Re: Read the contents of a Web Page
Posted: Sun Apr 15, 2012 5:36 pm
by charvista
@MachineCode
Yes, that is what is supposed to obtain.
@Danilo
I tried with your modified code. Still no luck, see picture.
@Nubcake
Correct, the contents of the page that MachineCode pasted is not complete. But if it was copied from the Debug window, then it is normal, because the debug window cuts the very long lines.
The problem lies in PureBasic, because a function from another language which does exact the same, is working well...

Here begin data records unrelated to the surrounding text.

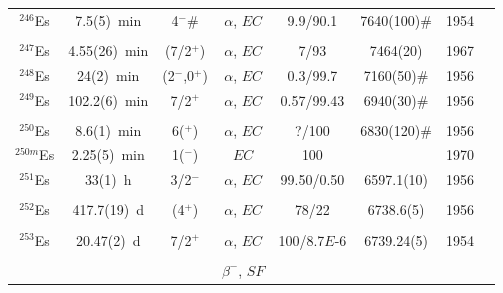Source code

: \begin{center}
\begin{longtable}{c|ccccccl}
$^{246}$Es	& 7.5(5)~min	&4$^-\#$	&$\alpha$, $EC$		&9.9/90.1		& 7640(100)$\#$	&1954	&{\tiny\cite{Ghiorso1954,Mikheev1967,Gangrsky1980,Hatsukawa1989,Shaughnessy2001,Hessberger2005}}\\
			& 				&  			&					&			    & 				&		&{\tiny\cite{Gates2008,Ito2018,Vostinar2019}}\\
$^{247}$Es	& 4.55(26)~min	&  (7/2$^+$)	&$\alpha$, $EC$	&7/93    		& 7464(20)		&1967	&{\tiny\cite{Mikheev1967,Hatsukawa1989,Hessberger2005,Chatillon2006}}\\
$^{248}$Es	& 24(2)~min		&  (2$^-$,0$^+$)&$\alpha$, $EC$	&0.3/99.7		& 7160(50)$\#$	&1956	&{\tiny\cite{Chetham1956,Ahmad1970,Gangrsky1980,Chasteler1987,Hatsukawa1989,Shaughnessy2001}}\\
$^{249}$Es	&102.2(6)~min	&  7/2$^+$	&$\alpha$, $EC$		&0.57/99.43	& 6940(30)$\#$		&1956	&{\tiny\cite{Harvey1956,Ahmad1970,Ahmad1976a,Gavron1977,Chasteler1987,Gregorich1987a}}\\
			& 				&  			&					&			    & 				&		&{\tiny\cite{Hatsukawa1989,Hessberger2005,Hessberger2012}}\\
$^{250}$Es	&8.6(1)~min		&  6($^+$)	&$\alpha$, $EC$		&?/100	        & 6830(120)$\#$	&1956	&{\tiny\cite{Harvey1956,Ahmad1970,Gavron1977,Chasteler1987,Gregorich1987a,Welch1987}}\\
$^{250m}$Es	&2.25(5)~min	&  1($^-$)	&$EC$				&100			& 				&1970	&{\tiny\cite{Ahmad1970,Freedman1977}}\\
$^{251}$Es	&33(1)~h		&  3/2$^-$	&$\alpha$, $EC$		&99.50/0.50	& 6597.1(10)		&1956	&{\tiny\cite{Harvey1956,Ahmad1970,Gavron1977,Ahmad1978,Chasteler1987,Gregorich1987a}}\\
			& 				&  			&					&			    & 				&		&{\tiny\cite{Ahmad2000,Pal2021}}\\
$^{252}$Es	&417.7(19)~d	&  (4$^+$)	&$\alpha$, $EC$		&78/22		    & 6738.6(5)		&1956	&{\tiny\cite{Harvey1956,Fields1973,Ahmad1977a,Gregorich1987a,Moody1993,Ahmad2000}}\\
			& 				&  			&					&			    & 				&		&{\tiny\cite{Hessberger2005,Kratz2013}}\\
$^{253}$Es	&20.47(2)~d		&  7/2$^+$	&$\alpha$, $EC$		&100/8.7$E$-6	& 6739.24(5)	&1954	&{\tiny\cite{Thompson1954,Fields1954,Jones1956,Metta1965,Chasteler1987,Gregorich1987a}}\\
			& 				&  			&					&      			& 				&		&{\tiny\cite{Moody1993,Severijns2005,Ahmad2006,Severijns2007,Severijns2009,Kondev2009}}\\
			&				& 			&$\beta^-$, $SF$	&		       	& 				&		&{\tiny\cite{Kratz2013,Nothelfer2022}}\\

\end{longtable}
\end{center}
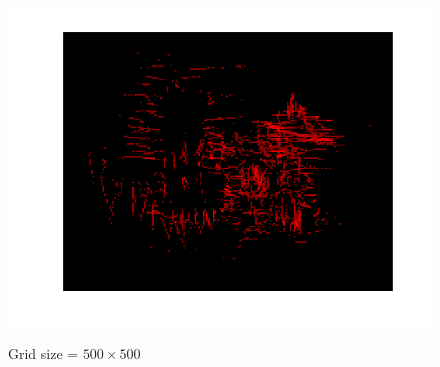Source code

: {				\begin{figure}[position = here]
					\begin{centering}
						\includegraphics[scale=1]{./images/q2/heatmap_obstacles_500.png}\\
						\caption{Grid size = ${500 \times 500}$}
					\end{centering}
				\end{figure}
				\newline
				\pagebreak
		
}
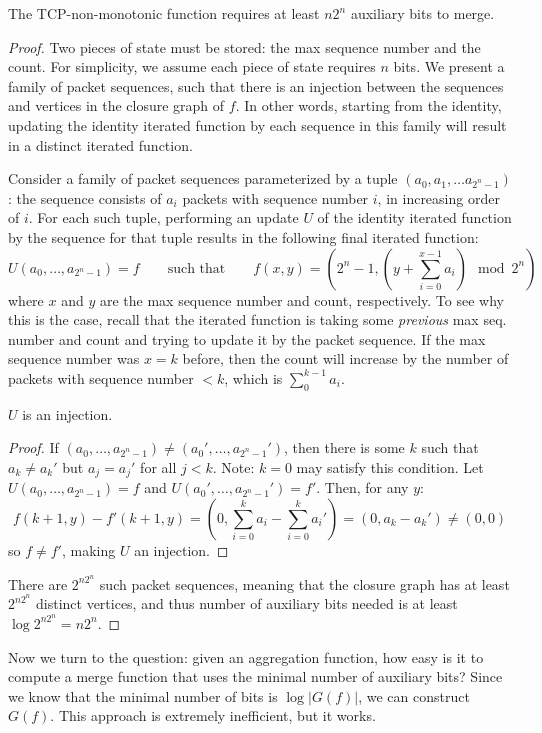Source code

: \begin{theorem}
The TCP-non-monotonic function requires at least $n2^n$ auxiliary bits to merge.
\end{theorem}
\begin{proof}
Two pieces of state must be stored: the max sequence number and the count. For
simplicity, we assume each piece of state requires $n$ bits.
We present a family of packet sequences, such that there is an injection between the sequences and vertices in the closure graph of $f$. In other words, starting from the identity, updating the identity iterated function by each sequence in this family will result in a distinct iterated function. 

Consider a family of packet sequences parameterized by a tuple $(a_0, a_1, \ldots a_{2^n-1})$: the sequence consists of $a_i$ packets with sequence number $i$, in increasing order of $i$. For each such tuple, performing an update $U$ of the identity iterated function by the sequence for that tuple results in the following final iterated function:
\[ U(a_0, \ldots, a_{2^n-1}) = f\quad\quad \text{such that} \quad\quad f(x,y) = \left(2^n - 1, (y + \sum_{i=0}^{x-1} a_i) \mod 2^n\right) \]
where $x$ and $y$ are the max sequence number and count, respectively. To see why this is the case, recall that the iterated function is taking some \emph{previous} max seq. number and count and trying to update it by the packet sequence. If the max sequence number was $x = k$ before, then the count will increase by the number of packets with sequence number $< k$, which is $\sum_0^{k-1} a_i$.
\begin{lemma}
$U$ is an injection.
\end{lemma}
\begin{proof}
If $(a_0, \ldots, a_{2^n-1}) \neq (a_0', \ldots, a_{2^n-1}')$, then there is some $k$ such that $a_k \neq a_k'$ but $a_j = a_j'$ for all $j < k$. Note: $k= 0$ may satisfy this condition. Let $U(a_0, \ldots, a_{2^n-1}) = f$ and $U(a_0', \ldots, a_{2^n-1}') = f'$. Then, for any $y$:
\[ f(k+1, y) - f'(k+1,y) = \left(0, \sum_{i = 0}^k a_i - \sum_{i = 0}^k a_i'\right) = (0, a_k - a_k') \neq (0, 0) \]
so $f \neq f'$, making $U$ an injection.
\end{proof}
There are $2^{n2^n}$ such packet sequences, meaning that the closure graph has at least $2^{n2^n}$ distinct vertices, and thus number of auxiliary bits needed is at least $\log 2^{n2^n} = n2^n$. 
\end{proof}

Now we turn to the question: given an aggregation function, how easy is it to compute a merge function that uses the minimal number of auxiliary bits?
Since we know that the minimal number of bits is $\log |G(f)|$, we can construct $G(f)$. This approach is extremely inefficient, but it works. 

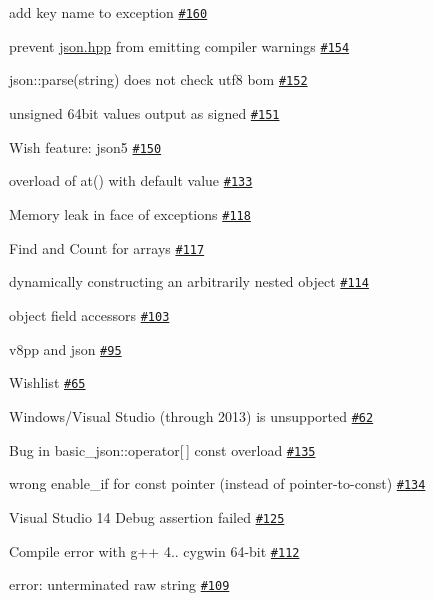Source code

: \begin{DoxyItemize}
\item add key name to exception \href{https://github.com/nlohmann/json/issues/160}{\tt \#160}
\item prevent \hyperlink{a00257_source}{json.\+hpp} from emitting compiler warnings \href{https://github.com/nlohmann/json/issues/154}{\tt \#154}
\item json\+::parse(string) does not check utf8 bom \href{https://github.com/nlohmann/json/issues/152}{\tt \#152}
\item unsigned 64bit values output as signed \href{https://github.com/nlohmann/json/issues/151}{\tt \#151}
\item Wish feature\+: json5 \href{https://github.com/nlohmann/json/issues/150}{\tt \#150}
\item overload of at() with default value \href{https://github.com/nlohmann/json/issues/133}{\tt \#133}
\item Memory leak in face of exceptions \href{https://github.com/nlohmann/json/issues/118}{\tt \#118}
\item Find and Count for arrays \href{https://github.com/nlohmann/json/issues/117}{\tt \#117}
\item dynamically constructing an arbitrarily nested object \href{https://github.com/nlohmann/json/issues/114}{\tt \#114}
\item object field accessors \href{https://github.com/nlohmann/json/issues/103}{\tt \#103}
\item v8pp and json \href{https://github.com/nlohmann/json/issues/95}{\tt \#95}
\item Wishlist \href{https://github.com/nlohmann/json/issues/65}{\tt \#65}
\item Windows/\+Visual Studio (through 2013) is unsupported \href{https://github.com/nlohmann/json/issues/62}{\tt \#62}
\item Bug in basic\+\_\+json\+::operator\mbox{[}$\,$\mbox{]} const overload \href{https://github.com/nlohmann/json/issues/135}{\tt \#135}
\item wrong enable\+\_\+if for const pointer (instead of pointer-\/to-\/const) \href{https://github.com/nlohmann/json/issues/134}{\tt \#134}
\item Visual Studio 14 Debug assertion failed \href{https://github.com/nlohmann/json/issues/125}{\tt \#125}
\item Compile error with g++ 4.. cygwin 64-\/bit \href{https://github.com/nlohmann/json/issues/112}{\tt \#112}
\item error\+: unterminated raw string \href{https://github.com/nlohmann/json/issues/109}{\tt \#109}

\end{DoxyItemize}
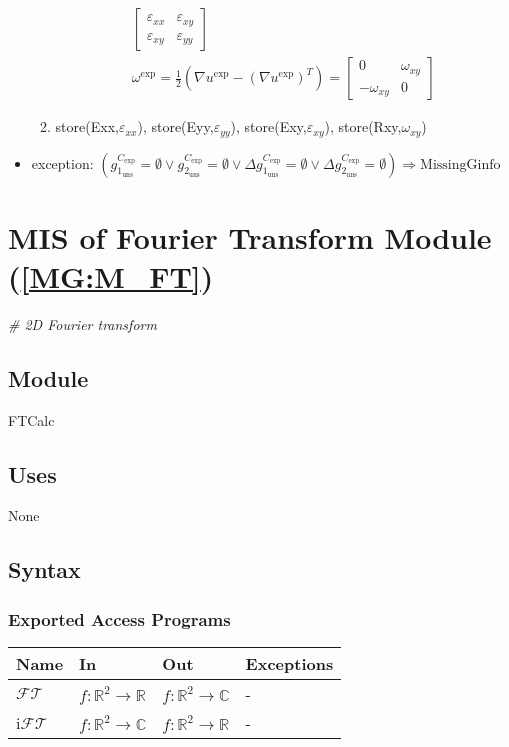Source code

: \documentclass[12pt, titlepage]{article}
\begin{document}
\begin{itemize}
\begin{enumerate}
\begin{equation*}
\begin{gathered}
\begin{bmatrix}
	\varepsilon_{\mathit{xx}} & \varepsilon_{\mathit{xy}} \\
	\varepsilon_{\mathit{xy}} & \varepsilon_{\mathit{yy}}
	\end{bmatrix} \\
\omega^{\text{exp}} = \frac{1}{2}(\nabla u^{\text{exp}}-(\nabla 
u^{\text{exp}})^{T})= \begin{bmatrix}
	0 & \omega_{\mathit{xy}} \\
	-\omega_{\mathit{xy}} & 0
	\end{bmatrix}
\end{gathered}
\end{equation*}
\item store(Exx,$\varepsilon_{\mathit{xx}}$), 
store(Eyy,$\varepsilon_{\mathit{yy}}$), store(Exy,$\varepsilon_{\mathit{xy}}$), 
store(Rxy,$\omega_{\mathit{xy}}$) 
\end{enumerate}  
\item exception:\newline
$(g_{1_{{\text{uns}}}}^{C_{\text{exp}}}=\emptyset \vee 
g_{2_{{\text{uns}}}}^{C_{\text{exp}}}=\emptyset \vee \Delta 
g_{1_{{\text{uns}}}}^{C_{\text{exp}}}=\emptyset \vee \Delta 
g_{2_{{\text{uns}}}}^{C_{\text{exp}}}=\emptyset) \Rightarrow 
\text{MissingGinfo}$
\end{itemize}

\section{MIS of Fourier Transform Module (\texorpdfstring{\cref{MG:M_FT}}))} 
\label{MIS_FT}
\textit{{\#} 2D Fourier transform}
\subsection{Module}
FTCalc
\subsection{Uses}
None
\subsection{Syntax}

\subsubsection{Exported Access Programs}

\begin{center}
\begin{tabular}{p{2cm} p{4cm} p{4cm} p{3cm}}
\hline
\textbf{Name} & \textbf{In} & \textbf{Out} & \textbf{Exceptions} \\
\hline
$\mathcal{FT}$ & $f:\mathbb{R}^2\rightarrow\mathbb{R}$ & 
$f:\mathbb{R}^2\rightarrow\mathbb{C}$ & - \\
i$\mathcal{FT}$ & $f:\mathbb{R}^2\rightarrow\mathbb{C}$ & 
$f:\mathbb{R}^2\rightarrow\mathbb{R}$ & - \\
\hline
\end{tabular}
\end{center}
\end{document}

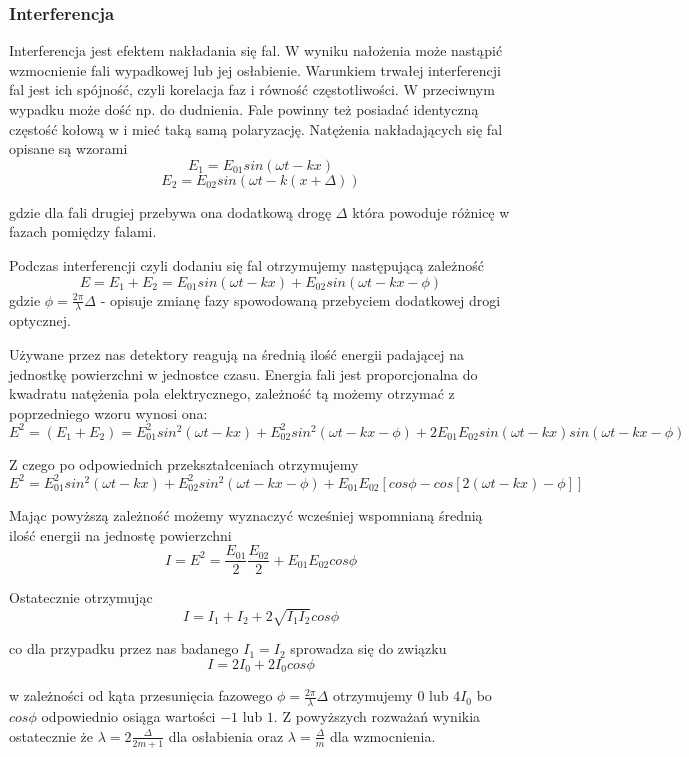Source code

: \documentclass[a4paper]{article}
\newlength{\du}
\begin{document}
\subsubsection{Interferencja}

Interferencja jest efektem nakładania się fal. W wyniku nałożenia może nastąpić wzmocnienie fali wypadkowej lub jej osłabienie.  Warunkiem trwałej interferencji fal jest ich spójność, czyli korelacja faz i równość częstotliwości. W przeciwnym wypadku może dość np. do dudnienia. %
Fale powinny też posiadać identyczną częstość kołową w i mieć taką samą polaryzację.
Natężenia nakładających się fal opisane są wzorami
$$E_{1} = E_{01} sin( \omega t − kx )$$
$$E_{2} = E_{02} sin( \omega t − k ( x + \Delta ))$$

gdzie dla fali drugiej przebywa ona dodatkową drogę $\Delta$ która powoduje różnicę w fazach pomiędzy falami.

Podczas interferencji czyli dodaniu się fal otrzymujemy następującą zależność
$$E = E_{1} + E_{2} = E_{01} sin( \omega t − kx ) + E_{02} sin( \omega t − k x  − \phi )$$ gdzie $\phi =\frac{2\pi}{\lambda}\Delta$ - opisuje zmianę fazy spowodowaną przebyciem dodatkowej drogi optycznej.

Używane przez nas detektory reagują na średnią ilość energii padającej na jednostkę powierzchni w jednostce czasu. Energia fali jest proporcjonalna do kwadratu natężenia pola elektrycznego, zależność tą możemy otrzymać z poprzedniego wzoru wynosi ona:
$$E^2 = ( E_{1} + E_{2} ) = E_{01}^2 sin^2 ( \omega t − kx ) + E_{02}^2 sin^2 ( \omega t − kx − \phi ) + 2 E_{01} E_{02} sin( \omega t − kx ) sin( \omega t − kx − \phi )$$

Z czego po odpowiednich przekształceniach otrzymujemy 
$$E^2 = E_{01}^2 sin^2 (\omega t − kx ) + E_{02}^2 sin^2 ( \omega t − kx − \phi ) + E_{01} E_{02} [cos \phi − cos[ 2 ( \omega t − kx ) − \phi ]]$$

Mając powyższą zależność możemy wyznaczyć wcześniej wspomnianą średnią ilość energii na jednostę powierzchni
$$I = E^2 =\frac{E_{01}}{2} \frac{E_{02}}{2} + E_{01}E_{02} cos \phi$$

Ostatecznie otrzymując 
$$I = I_{1} + I_{2} + 2 \sqrt{I_{1} I_{2}} cos \phi$$

co dla przypadku przez nas badanego $I_{1} = I_{2}$ sprowadza się do związku
$$I = 2I_{0} + 2 I_{0} cos \phi$$

w zależności od kąta przesunięcia fazowego $\phi =\frac{2\pi}{\lambda}\Delta$ otrzymujemy $0$ lub $4 I_{0}$ bo $cos \phi$ odpowiednio osiąga wartości $-1$ lub $1$. Z powyższych rozważań wynikia ostatecznie że 
$\lambda = 2 \frac{\Delta}{2m+1} $ dla osłabienia oraz $\lambda = \frac{\Delta}{m}$ dla wzmocnienia.
\end{document}
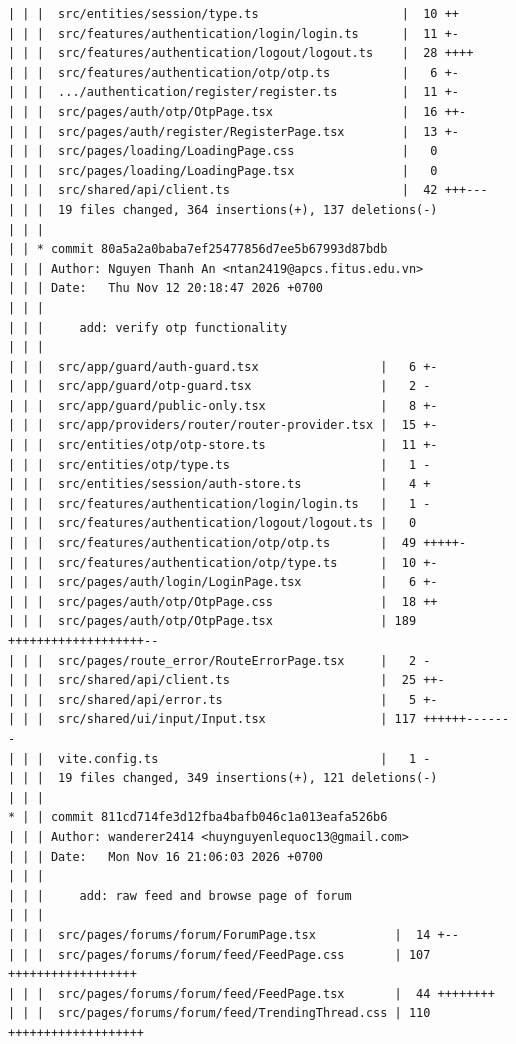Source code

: \documentclass[12pt]{article}
\begin{document}
\begin{lstlisting}[numbers=none,breaklines=true]
| | |  src/entities/session/type.ts                    |  10 ++
| | |  src/features/authentication/login/login.ts      |  11 +-
| | |  src/features/authentication/logout/logout.ts    |  28 ++++
| | |  src/features/authentication/otp/otp.ts          |   6 +-
| | |  .../authentication/register/register.ts         |  11 +-
| | |  src/pages/auth/otp/OtpPage.tsx                  |  16 ++-
| | |  src/pages/auth/register/RegisterPage.tsx        |  13 +-
| | |  src/pages/loading/LoadingPage.css               |   0
| | |  src/pages/loading/LoadingPage.tsx               |   0
| | |  src/shared/api/client.ts                        |  42 +++---
| | |  19 files changed, 364 insertions(+), 137 deletions(-)
| | |
| | * commit 80a5a2a0baba7ef25477856d7ee5b67993d87bdb
| | | Author: Nguyen Thanh An <ntan2419@apcs.fitus.edu.vn>
| | | Date:   Thu Nov 12 20:18:47 2026 +0700
| | |
| | |     add: verify otp functionality
| | |
| | |  src/app/guard/auth-guard.tsx                 |   6 +-
| | |  src/app/guard/otp-guard.tsx                  |   2 -
| | |  src/app/guard/public-only.tsx                |   8 +-
| | |  src/app/providers/router/router-provider.tsx |  15 +-
| | |  src/entities/otp/otp-store.ts                |  11 +-
| | |  src/entities/otp/type.ts                     |   1 -
| | |  src/entities/session/auth-store.ts           |   4 +
| | |  src/features/authentication/login/login.ts   |   1 -
| | |  src/features/authentication/logout/logout.ts |   0
| | |  src/features/authentication/otp/otp.ts       |  49 +++++-
| | |  src/features/authentication/otp/type.ts      |  10 +-
| | |  src/pages/auth/login/LoginPage.tsx           |   6 +-
| | |  src/pages/auth/otp/OtpPage.css               |  18 ++
| | |  src/pages/auth/otp/OtpPage.tsx               | 189 +++++++++++++++++++--
| | |  src/pages/route_error/RouteErrorPage.tsx     |   2 -
| | |  src/shared/api/client.ts                     |  25 ++-
| | |  src/shared/api/error.ts                      |   5 +-
| | |  src/shared/ui/input/Input.tsx                | 117 ++++++-------
| | |  vite.config.ts                               |   1 -
| | |  19 files changed, 349 insertions(+), 121 deletions(-)
| | |
* | | commit 811cd714fe3d12fba4bafb046c1a013eafa526b6
| | | Author: wanderer2414 <huynguyenlequoc13@gmail.com>
| | | Date:   Mon Nov 16 21:06:03 2026 +0700
| | |
| | |     add: raw feed and browse page of forum
| | |
| | |  src/pages/forums/forum/ForumPage.tsx           |  14 +--
| | |  src/pages/forums/forum/feed/FeedPage.css       | 107 ++++++++++++++++++
| | |  src/pages/forums/forum/feed/FeedPage.tsx       |  44 ++++++++
| | |  src/pages/forums/forum/feed/TrendingThread.css | 110 +++++++++++++++++++

\end{lstlisting}
\end{document}
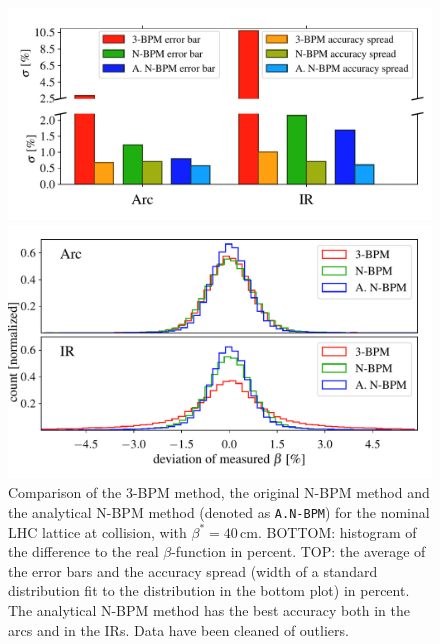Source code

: \begin{figure}
	\centering
  \includegraphics[width=\linewidth]{comparison_statistics_007_bars}
	
    \includegraphics[width=\linewidth]{comparison_statistics_006}
	\caption{Comparison of the 3-BPM method, the original N-BPM method and the analytical N-BPM method (denoted as \texttt{A.N-BPM}) for the nominal LHC lattice at collision, with $ \beta^*=40\,\text{cm} $. BOTTOM: histogram of the difference to the real $\beta$-function in percent. TOP: the average of the error bars and the accuracy spread (width of a standard distribution fit to the distribution in the bottom plot) in percent.  The analytical N-BPM method has the best accuracy both in the arcs and in the IRs. Data have been cleaned of outliers.}
	\label{fig:compare_NBPM_to_3BPM}
\end{figure}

Re: Read the contents of a Web Page
Posted: Sun Apr 15, 2012 7:31 pm
by Nubcake
@Nubcake
The problem lies in PureBasic, because a function from another language which does exact the same, is working well...

Will anyone see to this issue if it is one ? Anyway I was searching and I found a very useful thread which returns the exact HTML code of the WebGadget instead of having things changed with GetGadgetItemText()
http://www.purebasic.fr/english/viewtop ... +html+code
Re: Read the contents of a Web Page
Posted: Sun Apr 15, 2012 11:07 pm
by MachineCode
charvista wrote:The problem lies in PureBasic
What problem? It works fine for two of us.
Re: Read the contents of a Web Page
Posted: Sun Apr 15, 2012 11:20 pm
by Foz
What is wrong with using ReceiveHTTPFile(url, filename)?